Exercise brief: Copy out exactly the lines below that run from the one holding "comprising those drawing" to the one holding "Diagrams usually have", keeping both of those lines and no others.

[Record extracts Boundary: Start]

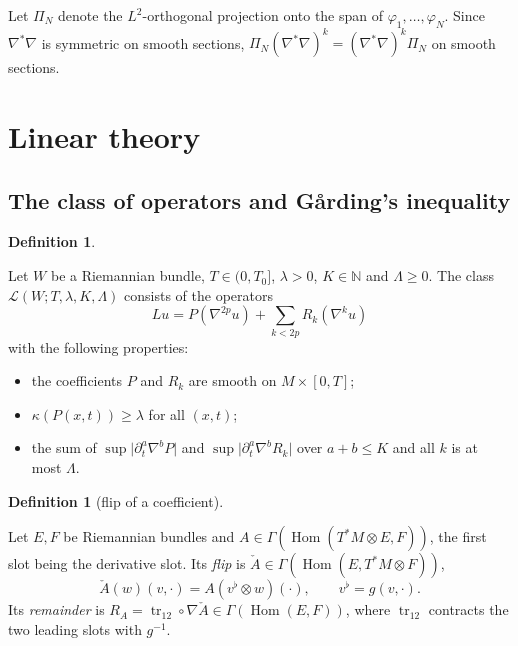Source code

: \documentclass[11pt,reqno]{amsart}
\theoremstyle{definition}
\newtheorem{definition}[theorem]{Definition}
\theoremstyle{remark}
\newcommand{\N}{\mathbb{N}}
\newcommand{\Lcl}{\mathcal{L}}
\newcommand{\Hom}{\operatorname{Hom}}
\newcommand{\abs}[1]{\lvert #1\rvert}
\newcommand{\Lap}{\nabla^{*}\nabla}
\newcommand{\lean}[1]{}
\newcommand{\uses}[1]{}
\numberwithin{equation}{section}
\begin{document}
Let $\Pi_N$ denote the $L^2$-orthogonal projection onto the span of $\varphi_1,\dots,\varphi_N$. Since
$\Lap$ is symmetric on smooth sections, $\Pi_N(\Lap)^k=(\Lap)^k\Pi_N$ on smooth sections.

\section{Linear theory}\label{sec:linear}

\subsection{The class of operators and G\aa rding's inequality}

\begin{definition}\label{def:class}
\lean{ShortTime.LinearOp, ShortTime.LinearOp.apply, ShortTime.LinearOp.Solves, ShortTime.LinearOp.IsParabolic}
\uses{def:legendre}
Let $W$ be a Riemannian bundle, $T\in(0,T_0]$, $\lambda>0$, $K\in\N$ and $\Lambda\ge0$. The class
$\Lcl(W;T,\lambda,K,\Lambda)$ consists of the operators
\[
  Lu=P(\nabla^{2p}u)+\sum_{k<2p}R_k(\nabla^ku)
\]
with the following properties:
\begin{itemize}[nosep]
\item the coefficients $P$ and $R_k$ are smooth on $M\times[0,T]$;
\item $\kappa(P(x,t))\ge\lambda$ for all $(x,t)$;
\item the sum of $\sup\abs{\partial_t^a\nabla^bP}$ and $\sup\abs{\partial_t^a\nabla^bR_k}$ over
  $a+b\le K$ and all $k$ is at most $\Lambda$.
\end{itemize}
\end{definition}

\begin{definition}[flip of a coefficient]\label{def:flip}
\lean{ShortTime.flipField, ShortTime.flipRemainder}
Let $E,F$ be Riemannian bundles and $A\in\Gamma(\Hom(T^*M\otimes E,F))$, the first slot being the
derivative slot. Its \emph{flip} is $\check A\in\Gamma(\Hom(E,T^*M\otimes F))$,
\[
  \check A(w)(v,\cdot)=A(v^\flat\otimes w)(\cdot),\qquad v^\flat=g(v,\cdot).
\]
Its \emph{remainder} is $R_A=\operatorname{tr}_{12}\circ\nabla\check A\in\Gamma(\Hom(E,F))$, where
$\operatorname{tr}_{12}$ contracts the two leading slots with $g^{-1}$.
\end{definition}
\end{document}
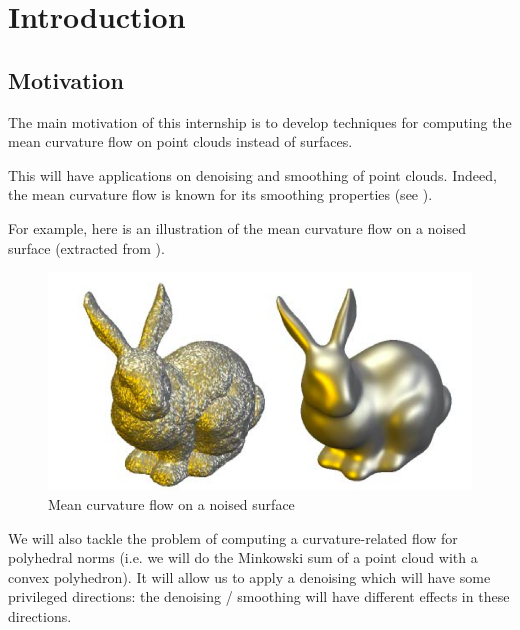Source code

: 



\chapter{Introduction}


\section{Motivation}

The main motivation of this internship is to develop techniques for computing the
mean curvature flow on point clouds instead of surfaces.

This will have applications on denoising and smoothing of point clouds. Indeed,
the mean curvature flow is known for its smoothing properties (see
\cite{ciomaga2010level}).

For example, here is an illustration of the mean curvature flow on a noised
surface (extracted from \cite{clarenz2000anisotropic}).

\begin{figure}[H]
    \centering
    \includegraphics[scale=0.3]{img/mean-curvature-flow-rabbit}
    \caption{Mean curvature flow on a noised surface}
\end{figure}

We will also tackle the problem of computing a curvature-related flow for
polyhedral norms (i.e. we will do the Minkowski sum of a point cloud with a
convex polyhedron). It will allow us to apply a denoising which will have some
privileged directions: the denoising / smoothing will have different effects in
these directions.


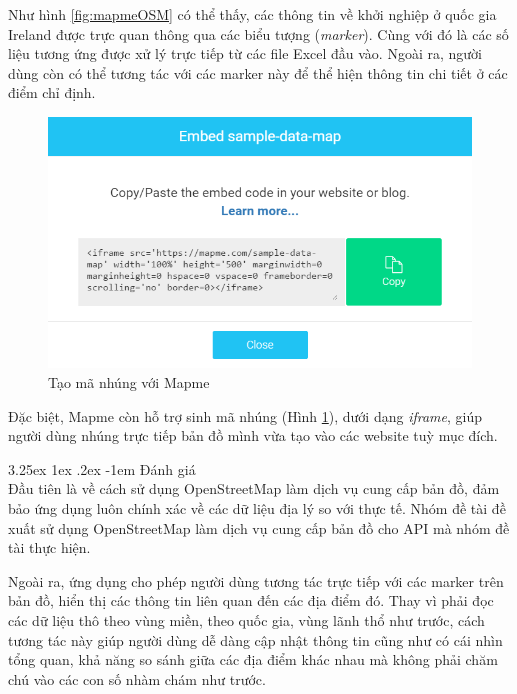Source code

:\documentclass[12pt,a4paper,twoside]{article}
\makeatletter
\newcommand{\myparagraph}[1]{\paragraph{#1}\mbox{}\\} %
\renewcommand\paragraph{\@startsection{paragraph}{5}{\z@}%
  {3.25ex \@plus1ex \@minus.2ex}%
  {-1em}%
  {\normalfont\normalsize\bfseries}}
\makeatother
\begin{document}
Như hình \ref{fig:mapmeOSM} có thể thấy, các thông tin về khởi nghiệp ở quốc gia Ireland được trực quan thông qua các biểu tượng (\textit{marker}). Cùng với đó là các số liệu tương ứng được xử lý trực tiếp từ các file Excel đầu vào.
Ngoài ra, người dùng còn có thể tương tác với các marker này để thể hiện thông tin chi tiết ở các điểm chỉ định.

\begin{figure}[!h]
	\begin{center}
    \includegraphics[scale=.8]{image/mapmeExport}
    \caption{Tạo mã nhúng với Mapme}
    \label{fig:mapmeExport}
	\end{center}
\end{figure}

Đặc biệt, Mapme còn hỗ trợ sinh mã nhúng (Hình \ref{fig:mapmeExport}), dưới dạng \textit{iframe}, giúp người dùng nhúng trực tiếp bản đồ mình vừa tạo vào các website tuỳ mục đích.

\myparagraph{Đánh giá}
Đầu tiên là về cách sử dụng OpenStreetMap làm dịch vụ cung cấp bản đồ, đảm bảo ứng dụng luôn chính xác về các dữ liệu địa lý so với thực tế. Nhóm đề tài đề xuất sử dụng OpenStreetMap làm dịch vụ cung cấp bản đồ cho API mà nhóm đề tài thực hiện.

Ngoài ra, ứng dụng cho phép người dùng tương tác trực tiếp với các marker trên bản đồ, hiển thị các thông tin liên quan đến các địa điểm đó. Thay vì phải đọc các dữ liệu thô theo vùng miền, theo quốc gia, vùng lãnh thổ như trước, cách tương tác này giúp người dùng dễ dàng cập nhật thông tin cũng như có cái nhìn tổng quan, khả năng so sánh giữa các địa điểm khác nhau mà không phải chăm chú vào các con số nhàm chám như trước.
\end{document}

[Record extracts Boundary: End]
[Record extracts Boundary: Start]

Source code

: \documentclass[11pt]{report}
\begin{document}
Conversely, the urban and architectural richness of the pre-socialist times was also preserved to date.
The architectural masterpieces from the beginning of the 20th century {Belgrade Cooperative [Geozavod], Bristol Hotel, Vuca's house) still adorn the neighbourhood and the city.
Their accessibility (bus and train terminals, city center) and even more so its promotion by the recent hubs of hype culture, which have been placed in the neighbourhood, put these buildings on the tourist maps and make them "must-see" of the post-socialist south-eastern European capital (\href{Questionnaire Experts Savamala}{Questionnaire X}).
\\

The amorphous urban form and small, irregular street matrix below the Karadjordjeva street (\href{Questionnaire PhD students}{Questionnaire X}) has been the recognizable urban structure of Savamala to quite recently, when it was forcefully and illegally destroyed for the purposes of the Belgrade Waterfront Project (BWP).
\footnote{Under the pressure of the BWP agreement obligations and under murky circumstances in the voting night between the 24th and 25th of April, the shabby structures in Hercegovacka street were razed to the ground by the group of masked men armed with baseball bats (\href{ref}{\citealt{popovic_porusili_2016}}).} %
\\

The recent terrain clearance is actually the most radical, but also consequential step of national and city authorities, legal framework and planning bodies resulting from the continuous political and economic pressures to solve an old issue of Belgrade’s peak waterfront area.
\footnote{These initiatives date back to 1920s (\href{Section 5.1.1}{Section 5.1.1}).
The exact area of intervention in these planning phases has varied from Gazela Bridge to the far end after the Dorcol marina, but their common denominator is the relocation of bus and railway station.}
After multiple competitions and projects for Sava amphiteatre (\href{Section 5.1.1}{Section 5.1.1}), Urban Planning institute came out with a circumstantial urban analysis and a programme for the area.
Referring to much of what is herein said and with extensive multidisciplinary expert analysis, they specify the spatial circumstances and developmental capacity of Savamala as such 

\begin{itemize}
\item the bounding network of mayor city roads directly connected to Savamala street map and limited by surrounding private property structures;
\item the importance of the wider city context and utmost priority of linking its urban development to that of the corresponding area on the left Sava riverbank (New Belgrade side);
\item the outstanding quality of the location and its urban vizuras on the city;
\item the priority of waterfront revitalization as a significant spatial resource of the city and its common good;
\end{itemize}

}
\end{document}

[Record extracts Boundary: End]
[Record extracts Boundary: Start]

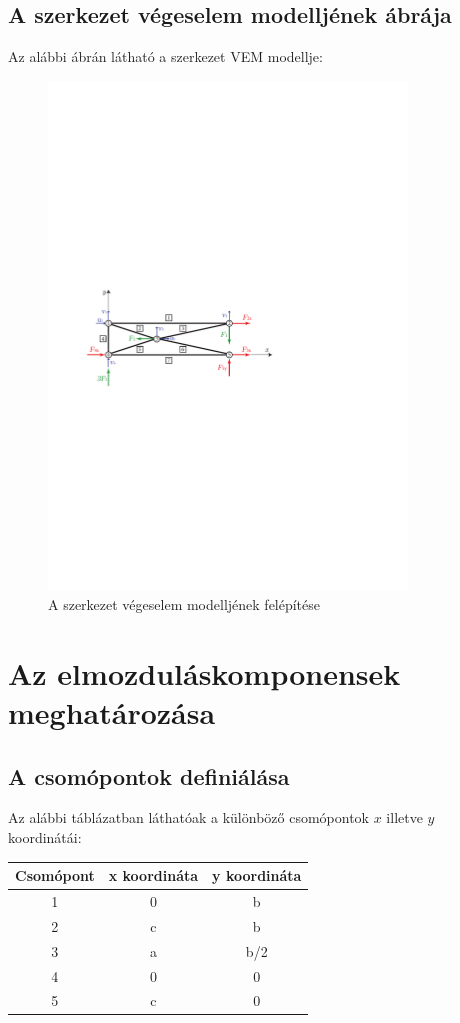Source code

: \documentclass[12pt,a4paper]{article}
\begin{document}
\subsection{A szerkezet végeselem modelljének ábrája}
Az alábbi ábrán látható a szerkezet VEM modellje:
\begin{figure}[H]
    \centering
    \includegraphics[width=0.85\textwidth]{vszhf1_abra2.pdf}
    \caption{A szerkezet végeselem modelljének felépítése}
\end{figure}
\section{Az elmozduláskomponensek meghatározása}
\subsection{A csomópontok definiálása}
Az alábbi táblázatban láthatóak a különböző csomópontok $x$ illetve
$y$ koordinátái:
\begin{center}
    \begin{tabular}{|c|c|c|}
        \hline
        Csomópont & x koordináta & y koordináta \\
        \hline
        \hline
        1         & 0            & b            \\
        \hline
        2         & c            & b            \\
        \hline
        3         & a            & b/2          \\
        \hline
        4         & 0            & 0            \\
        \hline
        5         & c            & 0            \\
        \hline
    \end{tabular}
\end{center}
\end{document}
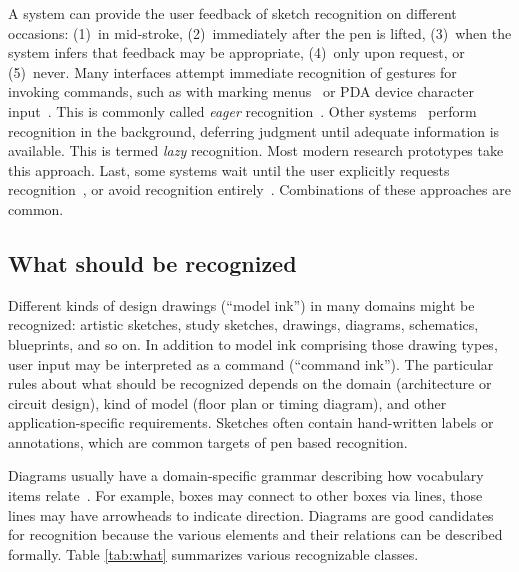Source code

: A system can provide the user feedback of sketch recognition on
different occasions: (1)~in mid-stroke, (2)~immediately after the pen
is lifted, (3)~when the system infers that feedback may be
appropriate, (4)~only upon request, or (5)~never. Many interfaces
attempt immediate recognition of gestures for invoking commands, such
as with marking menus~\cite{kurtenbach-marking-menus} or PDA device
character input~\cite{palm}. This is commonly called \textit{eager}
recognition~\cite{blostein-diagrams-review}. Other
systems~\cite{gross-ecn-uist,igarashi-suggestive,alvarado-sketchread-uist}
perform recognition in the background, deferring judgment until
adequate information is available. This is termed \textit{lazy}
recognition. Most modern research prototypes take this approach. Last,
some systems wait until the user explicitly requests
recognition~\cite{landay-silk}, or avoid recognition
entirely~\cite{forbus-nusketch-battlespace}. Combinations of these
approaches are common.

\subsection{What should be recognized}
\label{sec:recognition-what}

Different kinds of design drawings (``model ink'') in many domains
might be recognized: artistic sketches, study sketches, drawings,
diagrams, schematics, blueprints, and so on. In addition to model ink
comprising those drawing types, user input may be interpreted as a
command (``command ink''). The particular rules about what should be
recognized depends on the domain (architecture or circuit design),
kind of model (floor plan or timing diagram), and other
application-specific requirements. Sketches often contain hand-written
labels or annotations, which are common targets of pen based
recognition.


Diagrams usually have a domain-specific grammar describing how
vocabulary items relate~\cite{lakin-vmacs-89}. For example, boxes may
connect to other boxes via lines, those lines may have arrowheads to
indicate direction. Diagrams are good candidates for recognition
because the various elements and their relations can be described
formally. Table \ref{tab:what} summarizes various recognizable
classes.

[Record extracts Boundary: End]

Task result:
comprising those drawing types, user input may be interpreted as a
command (``command ink''). The particular rules about what should be
recognized depends on the domain (architecture or circuit design),
kind of model (floor plan or timing diagram), and other
application-specific requirements. Sketches often contain hand-written
labels or annotations, which are common targets of pen based
recognition.


Diagrams usually have a domain-specific grammar describing how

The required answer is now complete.